↓

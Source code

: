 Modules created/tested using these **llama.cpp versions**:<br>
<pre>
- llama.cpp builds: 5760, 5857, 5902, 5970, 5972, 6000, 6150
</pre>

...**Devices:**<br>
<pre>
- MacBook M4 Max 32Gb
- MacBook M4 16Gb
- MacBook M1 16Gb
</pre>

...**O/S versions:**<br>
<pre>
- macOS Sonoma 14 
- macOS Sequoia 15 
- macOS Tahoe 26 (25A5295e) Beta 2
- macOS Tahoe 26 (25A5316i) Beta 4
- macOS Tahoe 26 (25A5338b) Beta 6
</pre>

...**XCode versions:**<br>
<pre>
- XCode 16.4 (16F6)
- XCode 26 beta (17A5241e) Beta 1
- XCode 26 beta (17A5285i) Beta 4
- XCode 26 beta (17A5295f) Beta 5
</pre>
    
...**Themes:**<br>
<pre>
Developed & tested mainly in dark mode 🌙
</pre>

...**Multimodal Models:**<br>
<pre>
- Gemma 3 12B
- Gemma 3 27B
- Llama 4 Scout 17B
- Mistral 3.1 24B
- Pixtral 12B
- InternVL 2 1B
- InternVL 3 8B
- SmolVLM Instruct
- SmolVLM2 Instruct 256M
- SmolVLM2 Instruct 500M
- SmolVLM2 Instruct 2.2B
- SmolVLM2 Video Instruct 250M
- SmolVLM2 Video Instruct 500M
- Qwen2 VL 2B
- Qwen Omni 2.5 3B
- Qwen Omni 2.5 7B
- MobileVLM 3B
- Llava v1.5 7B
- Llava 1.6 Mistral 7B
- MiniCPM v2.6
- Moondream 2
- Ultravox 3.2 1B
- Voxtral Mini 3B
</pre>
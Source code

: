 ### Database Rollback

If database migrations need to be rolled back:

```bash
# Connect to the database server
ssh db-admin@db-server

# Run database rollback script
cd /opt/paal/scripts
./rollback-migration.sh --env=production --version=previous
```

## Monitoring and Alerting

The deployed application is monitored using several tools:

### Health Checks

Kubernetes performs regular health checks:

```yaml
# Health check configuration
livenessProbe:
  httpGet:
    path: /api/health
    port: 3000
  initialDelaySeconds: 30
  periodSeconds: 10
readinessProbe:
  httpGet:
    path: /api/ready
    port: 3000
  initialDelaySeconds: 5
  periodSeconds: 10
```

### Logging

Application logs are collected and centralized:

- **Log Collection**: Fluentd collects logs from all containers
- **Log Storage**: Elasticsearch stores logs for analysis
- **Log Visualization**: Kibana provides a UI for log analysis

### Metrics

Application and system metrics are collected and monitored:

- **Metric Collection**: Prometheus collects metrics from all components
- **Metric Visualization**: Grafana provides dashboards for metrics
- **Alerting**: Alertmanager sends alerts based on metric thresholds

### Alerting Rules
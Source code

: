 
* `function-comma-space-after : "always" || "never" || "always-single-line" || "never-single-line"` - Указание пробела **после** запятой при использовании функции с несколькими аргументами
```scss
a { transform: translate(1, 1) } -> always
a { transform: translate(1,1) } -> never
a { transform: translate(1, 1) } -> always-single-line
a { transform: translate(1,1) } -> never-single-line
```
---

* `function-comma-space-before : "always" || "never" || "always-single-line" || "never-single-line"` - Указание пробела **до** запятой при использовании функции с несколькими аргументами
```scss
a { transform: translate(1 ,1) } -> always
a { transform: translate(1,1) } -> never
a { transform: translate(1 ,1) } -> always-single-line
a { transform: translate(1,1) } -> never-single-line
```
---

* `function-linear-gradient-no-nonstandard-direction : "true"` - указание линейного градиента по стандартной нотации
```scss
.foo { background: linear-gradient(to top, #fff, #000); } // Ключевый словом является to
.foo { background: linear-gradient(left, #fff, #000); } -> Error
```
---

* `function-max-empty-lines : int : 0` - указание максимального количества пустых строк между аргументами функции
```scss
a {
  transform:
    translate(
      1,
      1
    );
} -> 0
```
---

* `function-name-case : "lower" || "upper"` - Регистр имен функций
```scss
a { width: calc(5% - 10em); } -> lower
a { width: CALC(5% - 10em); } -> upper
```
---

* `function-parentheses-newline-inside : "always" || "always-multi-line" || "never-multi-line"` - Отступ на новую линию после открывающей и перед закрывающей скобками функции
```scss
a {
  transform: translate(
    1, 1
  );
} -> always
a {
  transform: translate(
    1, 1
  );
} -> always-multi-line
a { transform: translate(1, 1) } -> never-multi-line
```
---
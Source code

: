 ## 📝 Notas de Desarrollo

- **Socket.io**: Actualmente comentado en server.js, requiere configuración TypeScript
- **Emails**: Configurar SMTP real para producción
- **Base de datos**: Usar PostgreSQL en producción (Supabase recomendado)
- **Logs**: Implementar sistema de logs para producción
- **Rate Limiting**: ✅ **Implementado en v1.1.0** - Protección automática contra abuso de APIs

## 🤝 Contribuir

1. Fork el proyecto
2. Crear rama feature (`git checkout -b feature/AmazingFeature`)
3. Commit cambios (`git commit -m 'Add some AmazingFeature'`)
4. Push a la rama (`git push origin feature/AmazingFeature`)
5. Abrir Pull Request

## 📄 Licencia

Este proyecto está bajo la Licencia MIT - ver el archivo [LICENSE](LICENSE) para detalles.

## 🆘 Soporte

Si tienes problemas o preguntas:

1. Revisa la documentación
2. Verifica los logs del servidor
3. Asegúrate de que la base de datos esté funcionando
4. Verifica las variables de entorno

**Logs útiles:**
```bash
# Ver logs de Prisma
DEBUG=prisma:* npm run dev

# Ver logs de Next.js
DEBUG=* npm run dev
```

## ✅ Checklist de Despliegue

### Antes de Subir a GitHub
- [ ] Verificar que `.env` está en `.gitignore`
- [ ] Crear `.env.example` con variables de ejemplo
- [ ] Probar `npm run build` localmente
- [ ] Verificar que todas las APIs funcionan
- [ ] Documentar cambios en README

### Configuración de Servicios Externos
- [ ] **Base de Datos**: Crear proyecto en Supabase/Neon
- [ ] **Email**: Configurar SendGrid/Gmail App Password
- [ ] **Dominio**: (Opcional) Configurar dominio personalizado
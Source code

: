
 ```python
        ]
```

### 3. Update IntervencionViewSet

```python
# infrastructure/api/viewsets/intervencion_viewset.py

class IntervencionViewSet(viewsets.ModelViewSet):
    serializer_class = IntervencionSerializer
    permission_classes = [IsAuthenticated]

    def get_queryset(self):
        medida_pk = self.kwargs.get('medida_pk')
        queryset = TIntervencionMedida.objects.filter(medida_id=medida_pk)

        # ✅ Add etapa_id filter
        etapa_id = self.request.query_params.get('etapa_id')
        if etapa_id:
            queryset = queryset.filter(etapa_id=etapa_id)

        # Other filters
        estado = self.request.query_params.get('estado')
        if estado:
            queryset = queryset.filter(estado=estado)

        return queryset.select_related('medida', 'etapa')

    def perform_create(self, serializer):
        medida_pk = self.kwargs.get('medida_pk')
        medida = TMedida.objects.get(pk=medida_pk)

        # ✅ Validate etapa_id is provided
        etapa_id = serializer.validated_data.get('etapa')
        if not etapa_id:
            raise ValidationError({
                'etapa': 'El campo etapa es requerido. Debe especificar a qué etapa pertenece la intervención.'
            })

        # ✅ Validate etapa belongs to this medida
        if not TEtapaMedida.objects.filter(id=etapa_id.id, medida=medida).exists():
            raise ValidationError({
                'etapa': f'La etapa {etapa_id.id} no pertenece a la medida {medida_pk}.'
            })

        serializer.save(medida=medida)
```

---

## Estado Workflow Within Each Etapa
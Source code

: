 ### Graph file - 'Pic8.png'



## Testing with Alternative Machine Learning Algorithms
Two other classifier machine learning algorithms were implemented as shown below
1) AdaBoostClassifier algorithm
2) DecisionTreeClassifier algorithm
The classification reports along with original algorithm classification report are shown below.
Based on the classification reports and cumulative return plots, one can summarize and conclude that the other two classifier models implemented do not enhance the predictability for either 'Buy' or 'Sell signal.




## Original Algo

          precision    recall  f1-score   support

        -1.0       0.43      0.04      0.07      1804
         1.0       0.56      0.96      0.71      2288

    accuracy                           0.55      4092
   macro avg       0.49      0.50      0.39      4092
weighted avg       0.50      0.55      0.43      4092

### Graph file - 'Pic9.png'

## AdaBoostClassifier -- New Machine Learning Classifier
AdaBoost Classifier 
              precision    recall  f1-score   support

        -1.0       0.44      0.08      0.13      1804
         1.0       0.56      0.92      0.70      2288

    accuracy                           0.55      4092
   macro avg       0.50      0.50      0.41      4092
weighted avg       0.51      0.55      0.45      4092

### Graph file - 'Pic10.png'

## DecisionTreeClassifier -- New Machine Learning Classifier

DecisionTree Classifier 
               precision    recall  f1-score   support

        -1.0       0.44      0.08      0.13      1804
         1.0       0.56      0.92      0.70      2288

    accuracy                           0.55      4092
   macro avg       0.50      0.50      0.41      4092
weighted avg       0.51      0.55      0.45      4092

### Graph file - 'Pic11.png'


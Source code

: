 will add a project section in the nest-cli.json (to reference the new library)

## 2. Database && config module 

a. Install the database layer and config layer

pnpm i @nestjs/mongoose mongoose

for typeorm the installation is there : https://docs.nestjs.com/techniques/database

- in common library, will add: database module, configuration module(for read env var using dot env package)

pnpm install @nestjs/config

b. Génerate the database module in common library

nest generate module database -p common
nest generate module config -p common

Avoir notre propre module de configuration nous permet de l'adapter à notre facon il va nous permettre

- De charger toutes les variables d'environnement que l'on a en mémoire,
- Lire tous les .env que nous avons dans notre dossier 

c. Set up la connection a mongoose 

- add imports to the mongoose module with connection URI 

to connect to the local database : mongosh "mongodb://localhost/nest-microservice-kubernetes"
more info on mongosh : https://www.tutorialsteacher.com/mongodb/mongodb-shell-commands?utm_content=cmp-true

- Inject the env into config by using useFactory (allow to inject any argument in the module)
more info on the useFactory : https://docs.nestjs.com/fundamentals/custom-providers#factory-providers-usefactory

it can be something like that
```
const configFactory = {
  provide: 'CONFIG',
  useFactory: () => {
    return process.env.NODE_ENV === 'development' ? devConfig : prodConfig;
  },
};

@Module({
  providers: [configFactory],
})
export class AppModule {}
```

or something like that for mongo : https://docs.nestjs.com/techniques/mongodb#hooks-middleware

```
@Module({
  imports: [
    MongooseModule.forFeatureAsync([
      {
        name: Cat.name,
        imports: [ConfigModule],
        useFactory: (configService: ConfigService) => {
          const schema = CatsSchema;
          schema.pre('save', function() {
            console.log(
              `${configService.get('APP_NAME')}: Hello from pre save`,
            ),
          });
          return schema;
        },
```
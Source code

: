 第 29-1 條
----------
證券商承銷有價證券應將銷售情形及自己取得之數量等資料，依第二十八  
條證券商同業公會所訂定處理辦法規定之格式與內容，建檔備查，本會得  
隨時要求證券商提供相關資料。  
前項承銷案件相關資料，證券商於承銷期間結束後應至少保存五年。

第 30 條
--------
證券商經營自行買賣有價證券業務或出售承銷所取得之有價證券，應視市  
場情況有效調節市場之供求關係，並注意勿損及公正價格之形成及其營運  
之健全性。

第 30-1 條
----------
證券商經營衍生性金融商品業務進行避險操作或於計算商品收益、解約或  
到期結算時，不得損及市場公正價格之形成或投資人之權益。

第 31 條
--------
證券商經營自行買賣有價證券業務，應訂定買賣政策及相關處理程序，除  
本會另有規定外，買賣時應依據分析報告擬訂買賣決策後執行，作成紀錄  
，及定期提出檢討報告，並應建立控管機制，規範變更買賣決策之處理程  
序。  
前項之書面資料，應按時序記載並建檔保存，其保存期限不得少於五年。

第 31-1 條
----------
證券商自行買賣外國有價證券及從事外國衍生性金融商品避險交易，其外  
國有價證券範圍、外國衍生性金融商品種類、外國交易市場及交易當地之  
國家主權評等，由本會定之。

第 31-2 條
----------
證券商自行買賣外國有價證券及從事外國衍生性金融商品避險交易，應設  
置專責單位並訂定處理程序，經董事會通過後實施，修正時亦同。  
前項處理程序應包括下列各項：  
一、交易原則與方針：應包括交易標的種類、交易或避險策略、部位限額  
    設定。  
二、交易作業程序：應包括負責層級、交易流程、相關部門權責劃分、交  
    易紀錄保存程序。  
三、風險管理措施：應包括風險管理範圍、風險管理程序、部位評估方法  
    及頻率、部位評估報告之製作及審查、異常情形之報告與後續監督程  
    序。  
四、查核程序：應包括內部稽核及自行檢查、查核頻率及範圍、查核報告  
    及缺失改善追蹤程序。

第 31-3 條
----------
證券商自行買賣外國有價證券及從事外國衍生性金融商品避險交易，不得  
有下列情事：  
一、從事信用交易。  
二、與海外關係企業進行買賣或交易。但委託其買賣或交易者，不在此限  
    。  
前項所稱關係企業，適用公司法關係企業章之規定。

↑

> _Problem to solve_:
Go through the entries and report every line with the string "library".

> _Written solution_:
: will add a project section in the nest-cli.json (to reference the new library)
- in common library, will add: database module, configuration module(for read env var using dot env package)
b. Génerate the database module in common library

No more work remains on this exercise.